The First Amendment Problem of Stalking: Counterman, Stevens, and the Limits of History and Tradition

73 Pages Posted: 21 May 2024

See all articles by Genevieve Lakier

Genevieve Lakier

University of Chicago Law School

Evelyn Douek

Stanford Law School

Date Written: May 19, 2024


In Counterman v. Colorado, the Supreme Court decided an imaginary case. It held that Billy Ray Counterman’s conviction could not stand because it did not meet the First Amendment requirements for prosecutions based on threats. But this is puzzling because Counterman was not in fact convicted for making threats. He was convicted of stalking, under a law that does not require that the defendant threaten anyone in order to be guilty of the crime. This Article argues that the Supreme Court’s confusion about the most basic facts of the case was not an aberration but instead reflects broader pathologies in First Amendment jurisprudence. These pathologies are a consequence of the impoverished view of the First Amendment’s boundaries depicted in the Court’s recent decisions, which suggest that the First Amendment’s doctrinal terrain can be described by a simple list of historically unprotected categories.
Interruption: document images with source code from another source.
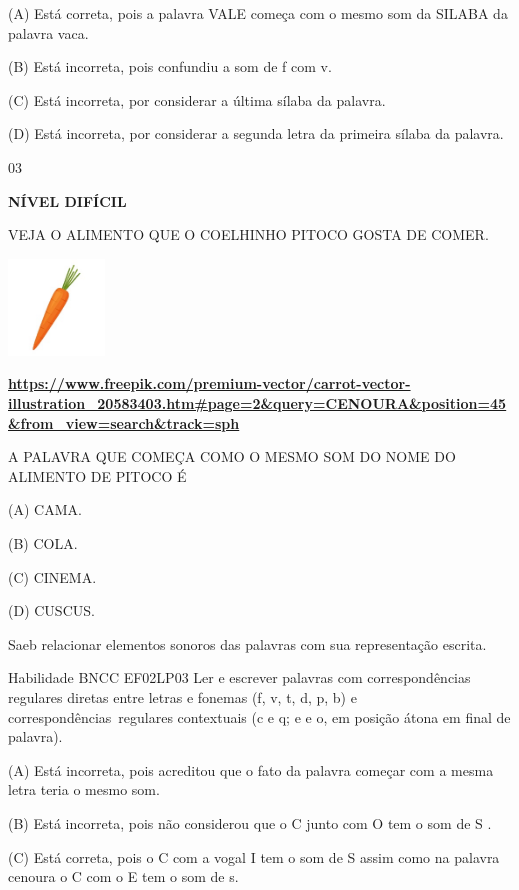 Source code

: {{\protect\hypertarget{_Hlk129501896}{}{}(A)
\protect\hypertarget{_Hlk129289891}{}{}Está correta, pois a palavra VALE
começa com o mesmo som da SILABA da palavra vaca.

(B) Está incorreta, pois confundiu a som de f com v.

(C) Está incorreta, por considerar a última sílaba da palavra.

(D) Está incorreta, por considerar a segunda letra da primeira sílaba da
palavra.

\num{03}

\textbf{NÍVEL DIFÍCIL}

VEJA O ALIMENTO QUE O COELHINHO PITOCO GOSTA DE COMER.

\includegraphics[width=1.01111in,height=1.01111in]{media/image149.jpeg}

\href{https://www.freepik.com/premium-vector/carrot-vector-illustration_20583403.htm\#page=2\&query=CENOURA\&position=45\&from_view=search\&track=sph}{\textbf{https://www.freepik.com/premium-vector/carrot-vector-illustration\_20583403.htm\#page=2\&query=CENOURA\&position=45\&from\_view=search\&track=sph}}

\protect\hypertarget{_Hlk129504325}{}{}A PALAVRA QUE COMEÇA COMO O MESMO
SOM DO NOME DO ALIMENTO DE PITOCO É

(A) CAMA.

(B) COLA.

(C) CINEMA.

(D) CUSCUS.

Saeb relacionar elementos sonoros das palavras com sua representação
escrita.

Habilidade BNCC EF02LP03 Ler e escrever palavras com correspondências
regulares diretas entre letras e fonemas (f, v, t, d, p, b) e
correspondências~regulares contextuais (c e q; e e o, em posição átona
em final de palavra).

\protect\hypertarget{_Hlk129366993}{}{}(A) Está incorreta, pois
acreditou que o fato da palavra começar com a mesma letra teria o mesmo
som.

(B) Está incorreta, pois não considerou que o C junto com O tem o som de
S .

(C) Está correta, pois o C com a vogal I tem o som de S assim como na
palavra cenoura o C com o E tem o som de s.

}}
This thin account of the First Amendment, and the doctrinal distortions it creates, are not inevitable, however. The Article argues for an alternative, more multi-dimensional approach to the question of the First Amendment’s boundaries—one that rests on a richer understanding of the traditions of speech regulation in the United States—and sketches out its implications for the law of stalking and, potentially, many other areas of free speech law. Courts do not need to deny the facts of the cases they adjudicate to craft a First Amendment jurisprudence that is doctrinally coherent, historically informed, and normatively desirable.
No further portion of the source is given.